▶ Task instructions: Below are the records; they must be reproduced verbatim.

▶ The records:
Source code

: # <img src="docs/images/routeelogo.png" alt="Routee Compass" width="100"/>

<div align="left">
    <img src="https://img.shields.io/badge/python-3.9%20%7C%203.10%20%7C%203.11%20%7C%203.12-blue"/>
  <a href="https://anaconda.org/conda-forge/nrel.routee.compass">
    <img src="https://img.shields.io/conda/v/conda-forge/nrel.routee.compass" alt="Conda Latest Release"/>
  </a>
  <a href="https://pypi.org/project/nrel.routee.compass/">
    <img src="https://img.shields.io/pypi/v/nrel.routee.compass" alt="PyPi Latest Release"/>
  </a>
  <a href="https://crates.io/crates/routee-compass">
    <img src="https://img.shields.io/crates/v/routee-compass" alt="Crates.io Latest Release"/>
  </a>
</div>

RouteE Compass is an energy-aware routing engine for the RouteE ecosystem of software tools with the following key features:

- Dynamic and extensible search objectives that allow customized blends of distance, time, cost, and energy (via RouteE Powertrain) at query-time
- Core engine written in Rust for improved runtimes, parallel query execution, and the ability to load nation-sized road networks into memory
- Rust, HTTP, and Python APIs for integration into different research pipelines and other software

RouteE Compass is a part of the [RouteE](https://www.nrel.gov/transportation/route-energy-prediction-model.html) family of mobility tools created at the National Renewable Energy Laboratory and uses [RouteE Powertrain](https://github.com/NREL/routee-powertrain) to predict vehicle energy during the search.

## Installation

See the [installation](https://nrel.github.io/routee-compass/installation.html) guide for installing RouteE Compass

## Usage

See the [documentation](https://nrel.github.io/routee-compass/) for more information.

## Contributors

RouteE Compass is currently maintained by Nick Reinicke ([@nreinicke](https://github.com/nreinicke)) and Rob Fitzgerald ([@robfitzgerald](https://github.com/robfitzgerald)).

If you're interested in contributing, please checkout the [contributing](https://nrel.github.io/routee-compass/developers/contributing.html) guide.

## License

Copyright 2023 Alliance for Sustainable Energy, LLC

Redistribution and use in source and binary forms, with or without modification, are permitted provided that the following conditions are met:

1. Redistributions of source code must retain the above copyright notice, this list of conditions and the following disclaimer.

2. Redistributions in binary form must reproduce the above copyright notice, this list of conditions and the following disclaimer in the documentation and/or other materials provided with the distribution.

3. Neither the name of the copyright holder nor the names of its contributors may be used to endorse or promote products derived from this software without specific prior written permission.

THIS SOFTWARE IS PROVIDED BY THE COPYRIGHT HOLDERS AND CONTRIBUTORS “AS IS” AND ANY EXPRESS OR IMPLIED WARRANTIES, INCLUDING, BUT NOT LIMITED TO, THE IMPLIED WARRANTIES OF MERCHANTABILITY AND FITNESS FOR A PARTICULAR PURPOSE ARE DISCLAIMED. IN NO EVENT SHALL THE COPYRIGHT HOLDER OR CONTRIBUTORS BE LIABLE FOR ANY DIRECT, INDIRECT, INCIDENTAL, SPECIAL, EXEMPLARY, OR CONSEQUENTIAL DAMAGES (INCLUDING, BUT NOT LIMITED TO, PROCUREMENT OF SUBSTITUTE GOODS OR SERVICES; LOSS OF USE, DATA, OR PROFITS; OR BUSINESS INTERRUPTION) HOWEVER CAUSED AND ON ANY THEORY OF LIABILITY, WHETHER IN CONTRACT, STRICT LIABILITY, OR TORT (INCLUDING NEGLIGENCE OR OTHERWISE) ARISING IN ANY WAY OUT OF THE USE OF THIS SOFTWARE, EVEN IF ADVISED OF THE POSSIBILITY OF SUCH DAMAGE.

▶ Finished exercise:
Source code

: # <img src="docs/images/routeelogo.png" alt="Routee Compass" width="100"/>

<div align="left">
    <img src="https://img.shields.io/badge/python-3.9%20%7C%203.10%20%7C%203.11%20%7C%203.12-blue"/>
  <a href="https://anaconda.org/conda-forge/nrel.routee.compass">
    <img src="https://img.shields.io/conda/v/conda-forge/nrel.routee.compass" alt="Conda Latest Release"/>
  </a>
  <a href="https://pypi.org/project/nrel.routee.compass/">
    <img src="https://img.shields.io/pypi/v/nrel.routee.compass" alt="PyPi Latest Release"/>
  </a>
  <a href="https://crates.io/crates/routee-compass">
    <img src="https://img.shields.io/crates/v/routee-compass" alt="Crates.io Latest Release"/>
  </a>
</div>

RouteE Compass is an energy-aware routing engine for the RouteE ecosystem of software tools with the following key features:

- Dynamic and extensible search objectives that allow customized blends of distance, time, cost, and energy (via RouteE Powertrain) at query-time
- Core engine written in Rust for improved runtimes, parallel query execution, and the ability to load nation-sized road networks into memory
- Rust, HTTP, and Python APIs for integration into different research pipelines and other software

RouteE Compass is a part of the [RouteE](https://www.nrel.gov/transportation/route-energy-prediction-model.html) family of mobility tools created at the National Renewable Energy Laboratory and uses [RouteE Powertrain](https://github.com/NREL/routee-powertrain) to predict vehicle energy during the search.

## Installation

See the [installation](https://nrel.github.io/routee-compass/installation.html) guide for installing RouteE Compass

## Usage

See the [documentation](https://nrel.github.io/routee-compass/) for more information.

## Contributors

RouteE Compass is currently maintained by Nick Reinicke ([@nreinicke](https://github.com/nreinicke)) and Rob Fitzgerald ([@robfitzgerald](https://github.com/robfitzgerald)).

If you're interested in contributing, please checkout the [contributing](https://nrel.github.io/routee-compass/developers/contributing.html) guide.

## License

Copyright 2023 Alliance for Sustainable Energy, LLC

Redistribution and use in source and binary forms, with or without modification, are permitted provided that the following conditions are met:

1. Redistributions of source code must retain the above copyright notice, this list of conditions and the following disclaimer.

2. Redistributions in binary form must reproduce the above copyright notice, this list of conditions and the following disclaimer in the documentation and/or other materials provided with the distribution.

3. Neither the name of the copyright holder nor the names of its contributors may be used to endorse or promote products derived from this software without specific prior written permission.

THIS SOFTWARE IS PROVIDED BY THE COPYRIGHT HOLDERS AND CONTRIBUTORS “AS IS” AND ANY EXPRESS OR IMPLIED WARRANTIES, INCLUDING, BUT NOT LIMITED TO, THE IMPLIED WARRANTIES OF MERCHANTABILITY AND FITNESS FOR A PARTICULAR PURPOSE ARE DISCLAIMED. IN NO EVENT SHALL THE COPYRIGHT HOLDER OR CONTRIBUTORS BE LIABLE FOR ANY DIRECT, INDIRECT, INCIDENTAL, SPECIAL, EXEMPLARY, OR CONSEQUENTIAL DAMAGES (INCLUDING, BUT NOT LIMITED TO, PROCUREMENT OF SUBSTITUTE GOODS OR SERVICES; LOSS OF USE, DATA, OR PROFITS; OR BUSINESS INTERRUPTION) HOWEVER CAUSED AND ON ANY THEORY OF LIABILITY, WHETHER IN CONTRACT, STRICT LIABILITY, OR TORT (INCLUDING NEGLIGENCE OR OTHERWISE) ARISING IN ANY WAY OUT OF THE USE OF THIS SOFTWARE, EVEN IF ADVISED OF THE POSSIBILITY OF SUCH DAMAGE.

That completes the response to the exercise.